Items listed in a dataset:
######

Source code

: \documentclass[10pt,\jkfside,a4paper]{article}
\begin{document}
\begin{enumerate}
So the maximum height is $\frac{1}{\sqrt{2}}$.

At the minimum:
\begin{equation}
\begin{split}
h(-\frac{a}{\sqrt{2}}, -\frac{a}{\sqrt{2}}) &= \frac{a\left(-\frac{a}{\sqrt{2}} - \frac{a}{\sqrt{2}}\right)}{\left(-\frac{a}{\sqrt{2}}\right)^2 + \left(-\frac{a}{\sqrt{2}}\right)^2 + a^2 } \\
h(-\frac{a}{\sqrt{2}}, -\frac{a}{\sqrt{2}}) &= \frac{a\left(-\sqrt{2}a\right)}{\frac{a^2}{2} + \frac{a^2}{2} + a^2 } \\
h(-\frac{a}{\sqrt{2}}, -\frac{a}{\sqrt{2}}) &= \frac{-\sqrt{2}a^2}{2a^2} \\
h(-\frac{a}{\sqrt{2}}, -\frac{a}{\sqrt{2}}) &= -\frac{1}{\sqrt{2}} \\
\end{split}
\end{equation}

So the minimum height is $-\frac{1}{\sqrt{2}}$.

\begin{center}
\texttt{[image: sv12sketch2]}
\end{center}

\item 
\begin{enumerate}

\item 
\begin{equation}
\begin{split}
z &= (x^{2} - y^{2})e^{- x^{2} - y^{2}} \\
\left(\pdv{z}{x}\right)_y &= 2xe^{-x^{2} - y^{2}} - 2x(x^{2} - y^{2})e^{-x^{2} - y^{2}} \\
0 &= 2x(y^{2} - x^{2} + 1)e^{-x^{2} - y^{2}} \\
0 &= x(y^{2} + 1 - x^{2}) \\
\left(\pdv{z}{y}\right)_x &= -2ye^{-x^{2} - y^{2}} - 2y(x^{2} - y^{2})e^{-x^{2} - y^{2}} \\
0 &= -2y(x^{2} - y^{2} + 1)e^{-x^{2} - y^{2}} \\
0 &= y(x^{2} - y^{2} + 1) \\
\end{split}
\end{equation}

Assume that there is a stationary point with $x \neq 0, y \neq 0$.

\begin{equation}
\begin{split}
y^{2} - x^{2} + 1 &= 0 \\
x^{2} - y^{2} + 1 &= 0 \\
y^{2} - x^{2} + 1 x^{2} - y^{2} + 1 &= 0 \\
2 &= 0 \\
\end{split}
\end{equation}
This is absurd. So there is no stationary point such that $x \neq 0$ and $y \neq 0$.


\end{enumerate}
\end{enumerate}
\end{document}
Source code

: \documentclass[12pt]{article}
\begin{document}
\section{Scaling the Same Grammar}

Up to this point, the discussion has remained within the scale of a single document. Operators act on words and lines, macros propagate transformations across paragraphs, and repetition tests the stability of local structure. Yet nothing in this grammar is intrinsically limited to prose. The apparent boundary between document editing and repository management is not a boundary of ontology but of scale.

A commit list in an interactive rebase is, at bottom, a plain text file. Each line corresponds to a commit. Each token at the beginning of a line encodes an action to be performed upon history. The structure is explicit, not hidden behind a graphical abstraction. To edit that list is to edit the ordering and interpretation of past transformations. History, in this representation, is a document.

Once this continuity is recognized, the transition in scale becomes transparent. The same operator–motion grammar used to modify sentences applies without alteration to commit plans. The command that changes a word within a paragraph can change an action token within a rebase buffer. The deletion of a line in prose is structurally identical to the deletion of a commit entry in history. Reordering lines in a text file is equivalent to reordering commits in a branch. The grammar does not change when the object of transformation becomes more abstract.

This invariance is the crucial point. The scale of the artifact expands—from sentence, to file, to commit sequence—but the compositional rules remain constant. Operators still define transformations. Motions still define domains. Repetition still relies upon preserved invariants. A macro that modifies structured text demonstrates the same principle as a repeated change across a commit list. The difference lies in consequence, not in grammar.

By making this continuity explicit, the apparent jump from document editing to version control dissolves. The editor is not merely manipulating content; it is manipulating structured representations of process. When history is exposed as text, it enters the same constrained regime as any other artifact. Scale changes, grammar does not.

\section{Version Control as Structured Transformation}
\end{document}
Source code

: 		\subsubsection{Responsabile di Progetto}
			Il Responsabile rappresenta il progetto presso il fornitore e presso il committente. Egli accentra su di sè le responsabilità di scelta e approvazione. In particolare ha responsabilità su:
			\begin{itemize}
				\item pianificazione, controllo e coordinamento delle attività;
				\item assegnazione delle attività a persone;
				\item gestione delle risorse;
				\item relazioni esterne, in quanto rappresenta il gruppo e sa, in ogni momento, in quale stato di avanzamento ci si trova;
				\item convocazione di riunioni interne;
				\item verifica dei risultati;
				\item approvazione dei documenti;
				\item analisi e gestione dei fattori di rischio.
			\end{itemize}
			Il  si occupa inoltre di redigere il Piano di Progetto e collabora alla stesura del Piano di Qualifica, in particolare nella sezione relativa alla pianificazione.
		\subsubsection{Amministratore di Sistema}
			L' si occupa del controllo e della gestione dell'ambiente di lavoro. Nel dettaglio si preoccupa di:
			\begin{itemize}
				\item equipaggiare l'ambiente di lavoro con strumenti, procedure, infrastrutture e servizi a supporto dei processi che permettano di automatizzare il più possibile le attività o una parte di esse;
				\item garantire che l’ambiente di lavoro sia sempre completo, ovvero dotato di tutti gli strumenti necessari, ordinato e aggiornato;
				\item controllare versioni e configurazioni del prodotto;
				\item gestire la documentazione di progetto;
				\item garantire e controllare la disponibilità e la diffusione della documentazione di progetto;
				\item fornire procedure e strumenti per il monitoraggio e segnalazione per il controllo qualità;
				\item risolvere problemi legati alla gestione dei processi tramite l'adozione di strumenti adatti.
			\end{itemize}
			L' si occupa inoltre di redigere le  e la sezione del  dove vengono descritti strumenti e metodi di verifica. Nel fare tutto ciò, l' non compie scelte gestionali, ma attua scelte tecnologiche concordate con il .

######

__What you are asked to do__.
The records above are to be given again in full, exactly.

__Result for this exercise__.
Source code

: \documentclass[10pt,\jkfside,a4paper]{article}
\begin{document}
\begin{enumerate}
So the maximum height is $\frac{1}{\sqrt{2}}$.

At the minimum:
\begin{equation}
\begin{split}
h(-\frac{a}{\sqrt{2}}, -\frac{a}{\sqrt{2}}) &= \frac{a\left(-\frac{a}{\sqrt{2}} - \frac{a}{\sqrt{2}}\right)}{\left(-\frac{a}{\sqrt{2}}\right)^2 + \left(-\frac{a}{\sqrt{2}}\right)^2 + a^2 } \\
h(-\frac{a}{\sqrt{2}}, -\frac{a}{\sqrt{2}}) &= \frac{a\left(-\sqrt{2}a\right)}{\frac{a^2}{2} + \frac{a^2}{2} + a^2 } \\
h(-\frac{a}{\sqrt{2}}, -\frac{a}{\sqrt{2}}) &= \frac{-\sqrt{2}a^2}{2a^2} \\
h(-\frac{a}{\sqrt{2}}, -\frac{a}{\sqrt{2}}) &= -\frac{1}{\sqrt{2}} \\
\end{split}
\end{equation}

So the minimum height is $-\frac{1}{\sqrt{2}}$.

\begin{center}
\texttt{[image: sv12sketch2]}
\end{center}

\item 
\begin{enumerate}

\item 
\begin{equation}
\begin{split}
z &= (x^{2} - y^{2})e^{- x^{2} - y^{2}} \\
\left(\pdv{z}{x}\right)_y &= 2xe^{-x^{2} - y^{2}} - 2x(x^{2} - y^{2})e^{-x^{2} - y^{2}} \\
0 &= 2x(y^{2} - x^{2} + 1)e^{-x^{2} - y^{2}} \\
0 &= x(y^{2} + 1 - x^{2}) \\
\left(\pdv{z}{y}\right)_x &= -2ye^{-x^{2} - y^{2}} - 2y(x^{2} - y^{2})e^{-x^{2} - y^{2}} \\
0 &= -2y(x^{2} - y^{2} + 1)e^{-x^{2} - y^{2}} \\
0 &= y(x^{2} - y^{2} + 1) \\
\end{split}
\end{equation}

Assume that there is a stationary point with $x \neq 0, y \neq 0$.

\begin{equation}
\begin{split}
y^{2} - x^{2} + 1 &= 0 \\
x^{2} - y^{2} + 1 &= 0 \\
y^{2} - x^{2} + 1 x^{2} - y^{2} + 1 &= 0 \\
2 &= 0 \\
\end{split}
\end{equation}
This is absurd. So there is no stationary point such that $x \neq 0$ and $y \neq 0$.


\end{enumerate}
\end{enumerate}
\end{document}
Source code

: \documentclass[12pt]{article}
\begin{document}
\section{Scaling the Same Grammar}

Up to this point, the discussion has remained within the scale of a single document. Operators act on words and lines, macros propagate transformations across paragraphs, and repetition tests the stability of local structure. Yet nothing in this grammar is intrinsically limited to prose. The apparent boundary between document editing and repository management is not a boundary of ontology but of scale.

A commit list in an interactive rebase is, at bottom, a plain text file. Each line corresponds to a commit. Each token at the beginning of a line encodes an action to be performed upon history. The structure is explicit, not hidden behind a graphical abstraction. To edit that list is to edit the ordering and interpretation of past transformations. History, in this representation, is a document.

Once this continuity is recognized, the transition in scale becomes transparent. The same operator–motion grammar used to modify sentences applies without alteration to commit plans. The command that changes a word within a paragraph can change an action token within a rebase buffer. The deletion of a line in prose is structurally identical to the deletion of a commit entry in history. Reordering lines in a text file is equivalent to reordering commits in a branch. The grammar does not change when the object of transformation becomes more abstract.

This invariance is the crucial point. The scale of the artifact expands—from sentence, to file, to commit sequence—but the compositional rules remain constant. Operators still define transformations. Motions still define domains. Repetition still relies upon preserved invariants. A macro that modifies structured text demonstrates the same principle as a repeated change across a commit list. The difference lies in consequence, not in grammar.

By making this continuity explicit, the apparent jump from document editing to version control dissolves. The editor is not merely manipulating content; it is manipulating structured representations of process. When history is exposed as text, it enters the same constrained regime as any other artifact. Scale changes, grammar does not.

\section{Version Control as Structured Transformation}
\end{document}
Source code

: 		\subsubsection{Responsabile di Progetto}
			Il Responsabile rappresenta il progetto presso il fornitore e presso il committente. Egli accentra su di sè le responsabilità di scelta e approvazione. In particolare ha responsabilità su:
			\begin{itemize}
				\item pianificazione, controllo e coordinamento delle attività;
				\item assegnazione delle attività a persone;
				\item gestione delle risorse;
				\item relazioni esterne, in quanto rappresenta il gruppo e sa, in ogni momento, in quale stato di avanzamento ci si trova;
				\item convocazione di riunioni interne;
				\item verifica dei risultati;
				\item approvazione dei documenti;
				\item analisi e gestione dei fattori di rischio.
			\end{itemize}
			Il  si occupa inoltre di redigere il Piano di Progetto e collabora alla stesura del Piano di Qualifica, in particolare nella sezione relativa alla pianificazione.
		\subsubsection{Amministratore di Sistema}
			L' si occupa del controllo e della gestione dell'ambiente di lavoro. Nel dettaglio si preoccupa di:
			\begin{itemize}
				\item equipaggiare l'ambiente di lavoro con strumenti, procedure, infrastrutture e servizi a supporto dei processi che permettano di automatizzare il più possibile le attività o una parte di esse;
				\item garantire che l’ambiente di lavoro sia sempre completo, ovvero dotato di tutti gli strumenti necessari, ordinato e aggiornato;
				\item controllare versioni e configurazioni del prodotto;
				\item gestire la documentazione di progetto;
				\item garantire e controllare la disponibilità e la diffusione della documentazione di progetto;
				\item fornire procedure e strumenti per il monitoraggio e segnalazione per il controllo qualità;
				\item risolvere problemi legati alla gestione dei processi tramite l'adozione di strumenti adatti.
			\end{itemize}
			L' si occupa inoltre di redigere le  e la sezione del  dove vengono descritti strumenti e metodi di verifica. Nel fare tutto ciò, l' non compie scelte gestionali, ma attua scelte tecnologiche concordate con il .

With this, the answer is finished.